→ **Task description**
The records that follow must be transcribed in full, without any change.

→ **The input**
▶
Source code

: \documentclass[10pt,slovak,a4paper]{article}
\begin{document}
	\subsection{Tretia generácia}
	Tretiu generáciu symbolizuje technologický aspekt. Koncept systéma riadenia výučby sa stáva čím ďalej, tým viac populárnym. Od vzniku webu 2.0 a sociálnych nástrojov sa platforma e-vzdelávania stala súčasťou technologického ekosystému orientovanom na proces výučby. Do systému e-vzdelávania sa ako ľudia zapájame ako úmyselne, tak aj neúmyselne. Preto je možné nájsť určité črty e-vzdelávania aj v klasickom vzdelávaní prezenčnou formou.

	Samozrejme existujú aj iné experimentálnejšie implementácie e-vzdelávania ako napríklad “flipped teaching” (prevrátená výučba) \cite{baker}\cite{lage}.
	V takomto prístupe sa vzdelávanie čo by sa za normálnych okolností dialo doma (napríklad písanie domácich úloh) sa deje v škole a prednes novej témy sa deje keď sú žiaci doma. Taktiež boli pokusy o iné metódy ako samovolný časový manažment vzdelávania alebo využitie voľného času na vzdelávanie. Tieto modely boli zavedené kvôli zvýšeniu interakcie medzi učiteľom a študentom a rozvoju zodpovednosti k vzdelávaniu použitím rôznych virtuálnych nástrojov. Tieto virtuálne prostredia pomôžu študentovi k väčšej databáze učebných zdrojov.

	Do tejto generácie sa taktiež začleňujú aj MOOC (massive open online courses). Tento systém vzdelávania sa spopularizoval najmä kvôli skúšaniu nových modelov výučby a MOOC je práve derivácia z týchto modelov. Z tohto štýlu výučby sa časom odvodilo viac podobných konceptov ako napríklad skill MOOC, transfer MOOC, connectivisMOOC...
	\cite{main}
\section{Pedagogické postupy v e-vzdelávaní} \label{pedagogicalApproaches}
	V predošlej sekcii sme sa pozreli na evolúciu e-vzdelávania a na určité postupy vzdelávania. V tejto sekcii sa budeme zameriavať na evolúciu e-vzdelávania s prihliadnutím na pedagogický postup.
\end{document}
◀
→ **Written answer**
Source code

: \documentclass[10pt,slovak,a4paper]{article}
\begin{document}
	\subsection{Tretia generácia}
	Tretiu generáciu symbolizuje technologický aspekt. Koncept systéma riadenia výučby sa stáva čím ďalej, tým viac populárnym. Od vzniku webu 2.0 a sociálnych nástrojov sa platforma e-vzdelávania stala súčasťou technologického ekosystému orientovanom na proces výučby. Do systému e-vzdelávania sa ako ľudia zapájame ako úmyselne, tak aj neúmyselne. Preto je možné nájsť určité črty e-vzdelávania aj v klasickom vzdelávaní prezenčnou formou.

	Samozrejme existujú aj iné experimentálnejšie implementácie e-vzdelávania ako napríklad “flipped teaching” (prevrátená výučba) \cite{baker}\cite{lage}.
	V takomto prístupe sa vzdelávanie čo by sa za normálnych okolností dialo doma (napríklad písanie domácich úloh) sa deje v škole a prednes novej témy sa deje keď sú žiaci doma. Taktiež boli pokusy o iné metódy ako samovolný časový manažment vzdelávania alebo využitie voľného času na vzdelávanie. Tieto modely boli zavedené kvôli zvýšeniu interakcie medzi učiteľom a študentom a rozvoju zodpovednosti k vzdelávaniu použitím rôznych virtuálnych nástrojov. Tieto virtuálne prostredia pomôžu študentovi k väčšej databáze učebných zdrojov.

	Do tejto generácie sa taktiež začleňujú aj MOOC (massive open online courses). Tento systém vzdelávania sa spopularizoval najmä kvôli skúšaniu nových modelov výučby a MOOC je práve derivácia z týchto modelov. Z tohto štýlu výučby sa časom odvodilo viac podobných konceptov ako napríklad skill MOOC, transfer MOOC, connectivisMOOC...
	\cite{main}
\section{Pedagogické postupy v e-vzdelávaní} \label{pedagogicalApproaches}
	V predošlej sekcii sme sa pozreli na evolúciu e-vzdelávania a na určité postupy vzdelávania. V tejto sekcii sa budeme zameriavať na evolúciu e-vzdelávania s prihliadnutím na pedagogický postup.
\end{document}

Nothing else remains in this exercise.